There is not one song on the album I dislike. Alone in the Night is exellent as well as many others like Wings of Love.
The album in my opinion is as good as Welcome to the Show.Instrumentely good by a band that sadly never got decent recognition. Brilliant!
BJH return from their euro-pop adventure...
1987`s "Face to Face" is the album with which Barclay James Harvest began the final phase of their long career, which delivered 17 studio albums in all. The band had always been in the habit of releasing roughly one studio album a year, a habit they maintained up until the release of "Victims of Circumstance" in 1984. They were at or near the pinnacle of their commercial success; "Victims..." sold well both in the UK and n Europe and the band headlined their biggest show in the UK at Wembley Arena.
However, the fans were not getting any younger and a three-year absence of new albums and touring was to see the fan base much diminished with concerts in the UK no longer playing to sold-out audiences and the "Face to Face" album faring less well in the shops than its predecessors.
But what of the album itself? Well, it heralded a new era for the band after their "euro-pop" albums ("Eyes of the Universe", "Turn of the Tide", "Ring of Changes" and "Victims..."). For me, the main difference on "Face to Face" (and thereafter) is that John Lees seemed to revert back to the song-writing style that he had used in the 70s, his songs feeling less commercialised than on the previous albums but Les Holroyd's writing, on the other hand, continued in much the same way. The overall result sounded much like a return to form, at least for the British fans of the band who always preferred their less commercially oriented days.

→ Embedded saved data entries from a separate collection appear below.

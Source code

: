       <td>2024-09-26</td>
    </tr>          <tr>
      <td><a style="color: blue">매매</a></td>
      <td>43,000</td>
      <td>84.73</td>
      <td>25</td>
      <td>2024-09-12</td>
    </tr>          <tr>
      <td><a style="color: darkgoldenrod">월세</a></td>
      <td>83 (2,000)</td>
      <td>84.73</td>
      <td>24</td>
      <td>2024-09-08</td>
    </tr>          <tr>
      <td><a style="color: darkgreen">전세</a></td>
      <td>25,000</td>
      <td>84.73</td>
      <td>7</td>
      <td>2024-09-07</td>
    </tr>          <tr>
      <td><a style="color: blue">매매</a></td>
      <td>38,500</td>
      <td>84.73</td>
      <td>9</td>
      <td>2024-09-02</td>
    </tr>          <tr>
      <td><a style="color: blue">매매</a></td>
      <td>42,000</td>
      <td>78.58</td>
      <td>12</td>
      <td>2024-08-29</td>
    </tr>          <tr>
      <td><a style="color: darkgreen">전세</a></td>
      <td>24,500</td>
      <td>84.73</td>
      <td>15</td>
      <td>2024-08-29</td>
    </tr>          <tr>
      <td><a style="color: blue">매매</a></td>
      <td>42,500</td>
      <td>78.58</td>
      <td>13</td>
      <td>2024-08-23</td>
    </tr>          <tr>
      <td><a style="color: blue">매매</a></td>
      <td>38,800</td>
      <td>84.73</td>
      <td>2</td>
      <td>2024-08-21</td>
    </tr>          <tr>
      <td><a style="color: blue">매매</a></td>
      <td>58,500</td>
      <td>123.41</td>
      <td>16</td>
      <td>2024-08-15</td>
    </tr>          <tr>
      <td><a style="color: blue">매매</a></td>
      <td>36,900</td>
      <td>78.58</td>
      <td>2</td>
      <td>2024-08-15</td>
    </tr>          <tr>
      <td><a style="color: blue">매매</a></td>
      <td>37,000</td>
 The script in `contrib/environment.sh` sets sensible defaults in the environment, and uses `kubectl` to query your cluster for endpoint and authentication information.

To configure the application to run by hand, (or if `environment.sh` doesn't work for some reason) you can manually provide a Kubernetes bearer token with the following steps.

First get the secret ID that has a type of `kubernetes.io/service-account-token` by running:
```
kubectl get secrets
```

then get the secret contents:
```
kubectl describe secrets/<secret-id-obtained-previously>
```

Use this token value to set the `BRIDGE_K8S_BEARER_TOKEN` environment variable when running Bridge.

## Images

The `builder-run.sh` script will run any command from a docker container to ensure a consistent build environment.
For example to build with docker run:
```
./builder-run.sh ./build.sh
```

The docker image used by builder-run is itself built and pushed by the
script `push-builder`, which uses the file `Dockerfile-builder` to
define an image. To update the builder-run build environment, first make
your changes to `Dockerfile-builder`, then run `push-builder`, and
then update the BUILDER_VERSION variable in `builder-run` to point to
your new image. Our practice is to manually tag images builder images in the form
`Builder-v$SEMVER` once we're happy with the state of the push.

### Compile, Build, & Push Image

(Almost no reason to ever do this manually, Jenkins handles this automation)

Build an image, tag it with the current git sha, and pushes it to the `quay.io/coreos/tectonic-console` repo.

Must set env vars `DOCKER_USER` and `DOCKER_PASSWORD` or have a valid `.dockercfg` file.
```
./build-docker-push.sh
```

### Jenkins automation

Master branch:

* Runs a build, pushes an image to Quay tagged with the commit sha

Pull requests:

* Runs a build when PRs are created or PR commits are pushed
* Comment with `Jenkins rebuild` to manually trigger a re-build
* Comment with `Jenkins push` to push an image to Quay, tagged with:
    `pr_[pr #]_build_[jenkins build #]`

It's a pleasing album then, with Les's poppier numbers nicely offset by John's compositions. Both writers put in some strong songs. The opener "Prisoner of Your Love", the very catchy "Following Me" and the jazzy "All My Life" are my favourites of Les's songs with my picks from John being "All Alone in the Night", "He Said Love" and the superlative "African". The fan club's favourite is "Guitar Blues", John's wistful song about lost love which has some sparkling trademark guitar work on it, but I find it lyrically too sad!